How To Host Your Own Private Git Repositories

Hosting your own private git repositories is really easy. If you already have a dedicated web server (e.g. to host your blog), you have everything you need to host your own repos. Doing this is cheaper than paying GitHub, and it will give you the satisfaction of being a True Hacker.

Git can operate over multiple protocols. I strongly recommend using the SSH protocol. It's very easy to set up: you almost certainly already have SSH set up on your server. When you use git over SSH, there's no daemon process to run or manage. All you need is the regular git command line tools installed on your server. I recommend creating a dedicated git user, rather than using your regular login. Creating a dedicated user makes it possible to share access to git repos on your server with another person, and it will also keep your home directory cleaner. Create a user called git, and set the login shell to git-shell. On a Debian or Ubuntu system this would be done with a command like:

# Create a new UNIX account for the git user.
sudo adduser --shell $(which git-shell) git

Setting the shell to git-shell limits the account to only running git commands. This isn't strictly necessary, but it increases security. This is especially helpful if you want to give other people access to your repositories, since it prevents them from getting shell access on your server.
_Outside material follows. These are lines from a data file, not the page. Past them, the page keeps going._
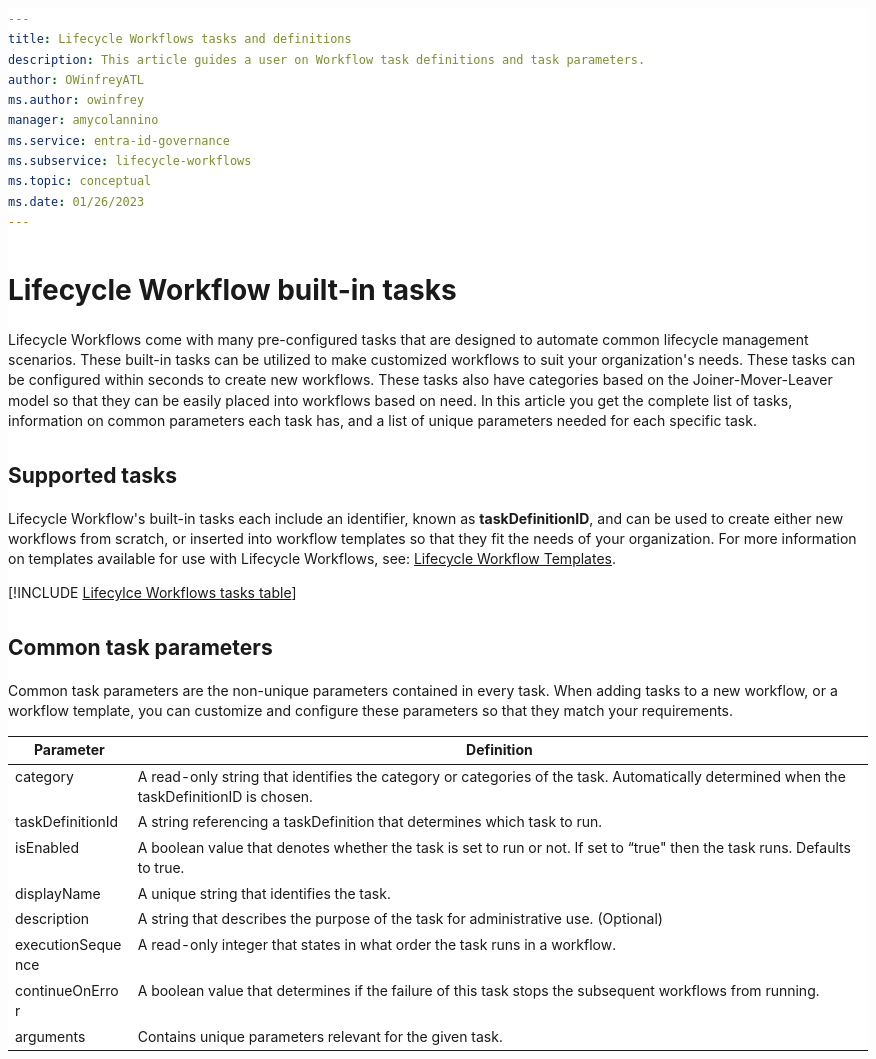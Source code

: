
 ```yaml
---
title: Lifecycle Workflows tasks and definitions
description: This article guides a user on Workflow task definitions and task parameters.
author: OWinfreyATL
ms.author: owinfrey
manager: amycolannino
ms.service: entra-id-governance
ms.subservice: lifecycle-workflows
ms.topic: conceptual
ms.date: 01/26/2023
---
```


# Lifecycle Workflow built-in tasks

Lifecycle Workflows come with many pre-configured tasks that are designed to automate common lifecycle management scenarios. These built-in tasks can be utilized to make customized workflows to suit your organization's needs. These tasks can be configured within seconds to create new workflows. These tasks also have categories based on the Joiner-Mover-Leaver model so that they can be easily placed into workflows based on need. In this article you get the complete list of tasks, information on common parameters each task has, and a list of unique parameters needed for each specific task.


## Supported tasks
 
Lifecycle Workflow's built-in tasks each include an identifier, known as **taskDefinitionID**, and can be used to create either new workflows from scratch, or inserted into workflow templates so that they fit the needs of your organization. For more information on templates available for use with Lifecycle Workflows, see: [Lifecycle Workflow Templates](lifecycle-workflow-templates.md).


[!INCLUDE [Lifecylce Workflows tasks table](../includes/lifecycle-workflows-tasks-table.md)]

## Common task parameters

Common task parameters are the non-unique parameters contained in every task. When adding tasks to a new workflow, or a workflow template, you can customize and configure these parameters so that they match your requirements.

|Parameter  |Definition  |
|---------|---------|
|category     |  A  read-only string that identifies the category or categories of the task. Automatically determined when the taskDefinitionID is chosen.     |
|taskDefinitionId     | A string referencing a taskDefinition that determines which task to run.       |
|isEnabled     | A boolean value that denotes whether the task is set to run or not. If set to “true" then the task runs. Defaults to true.       |
|displayName     |  A unique string that identifies the task.       |
|description     | A string that describes the purpose of the task for administrative use. (Optional)         |
|executionSequence     | A read-only integer that states in what order the task runs in a workflow.      |
|continueOnError     |  A boolean value that determines if the failure of this task stops the subsequent workflows from running.        |
|arguments     |  Contains unique parameters relevant for the given task.       |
To create a repository named foo you simply create a directory called foo.git in the git user's home directory, and run git init --bare in that directory. The .git suffix is just a convention for bare repositories. A bare repository is one that just has the git metadata in it, and doesn't have an actual working copy checked out:

# Create a new git repository called "foo".
sudo -u git mkdir ~git/foo.git
sudo -u git git -C ~git/foo.git init --bare

Add your SSH key to ~git/.ssh/authorized_keys, and then you should be able to clone the repo locally using a command like:

# Clone the repo; you can also use git@example.com:foo.git
git clone git@example.com:foo

You'll also want to regularly backup your git repositories, in case Something Bad happens. To this end, I've written a small shell script that creates a tar archive for each git directory, and uploads it to a private Google cloud storage bucket if the SHA-1 of the archive has changed since the last time the script ran. I run this via a cron job, set to run once an hour. Here's what my backup script looks like:

#!/bin/bash
set -eux
GITDIR=/home/git
BUCKET=gs://my-google-cloud-bucket/git/

# Renice ourselves.
renice -n 10 $$

# Clean things up when we're done.
trap "rm -f /tmp/*.git.tar.xz" EXIT

cd /tmp

# Create tar archives of each git repo.
for proj in ${GITDIR}/*.git; do
    base=$(basename $proj)
    tar -C $GITDIR -cJf ${base}.tar.xz $base
done

upload() {
    if [ $# -gt 0 ]; then
        gsutil -q cp "$@" $BUCKET
    fi
}

# If hashes.txt exists, only upload files whose hashes have changed. Otherwise,
# upload everything.
if [ -f hashes.txt ]; then
    upload $(sha1sum -c hashes.txt 2>/dev/null | awk -F: '/FAILED/ {print $1}')
else
    upload *.git.tar.xz
fi

# Write out the new file hashes for the next run.
sha1sum *.git.tar.xz >hashes.txt

You should just as easily use S3 (or something else) for storing the backups. I find Google cloud storage to be convenient because I already use GCE to host my blog, and there's a flag you can set to give GCE instances magic read/write access to cloud storage without having to deal with credentials files. Google currently has a free tier that allows you to store up to 5GB for free, which is way more than enough for my backups. Right now I am literally creating and storing these backups at no cost, but it would cost me less than a penny a month for storage even if that wasn't the case.